Moreover, research shows that people with ADHD who use their medication correctly are also more likely to adhere to medication for other conditions, such as diabetes or HIV infection, that they may have. Improving adherence to ADHD medication therefore does not only improve the quality of patients’ lives but lessens the burden on our health system overall.

4. The state is doing the same thing for antidepressants and anti-anxiety meds 

ADHD medication is not the only psychiatric medicine that needs rescheduling. South Africa’s HIV plan for 2023-2028 recommends that certain antidepressants and anti-anxiety medications be descheduled from schedule 5 drugs — which only doctors can prescribe — to schedule 4, so that specially trained nurses can prescribe them. 

Research has shown that there’s a high chance for someone with HIV to develop depression or anxiety; these conditions are associated with people with HIV taking their medicine less regularly

But South Africa’s government health system — which most HIV-positive people in the country use to get their treatment — doesn’t have nearly enough doctors to staff clinics full-time. Instead, nurses run such clinics, with doctors only doing shifts once or twice a week. 

Getting nurses to diagnose mental health conditions and prescribe treatment will mean that patients won’t have to return for doctor’s appointments to get treated.   

Policy is never value neutral. It reflects what we, as a society, choose to prioritise. In the case of ADHD, we must choose inclusion over exclusion, access over fear, and healing over harm. Rescheduling methylphenidate is not about giving up control; it’s about restoring agency to patients, families and clinicians alike.

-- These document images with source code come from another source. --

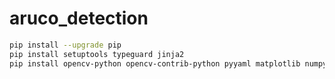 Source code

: # aruco_detection

```bash
pip install --upgrade pip
pip install setuptools typeguard jinja2
pip install opencv-python opencv-contrib-python pyyaml matplotlib numpy
```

* Sahpra CEO Boitumelo Semete-Makokotlela responds: “Sahpra is open to the rescheduling of scheduled substances. For this to happen, either the manufacturer of a medicine or anyone in the scientific community who has data for us to consider has to submit a request for rescheduling, along with the required scientific and clinical data. We’ll have our names and scheduling committee, as well as our clinical committee, review the submissions. We would also consider additional data, outside of what would have been provided, and then make a decision. This process takes about 120 days.”

* Prof Renata Schoeman is a Cape Town-based psychiatrist, the co-author of South Africa’s ADHD management guidelines and chair of the South African Society of Psychiatrists’ special interest group for ADHD. She serves on the ministerial advisory committee for mental health and heads up the health-care leadership MBA specialisation stream at Stellenbosch University.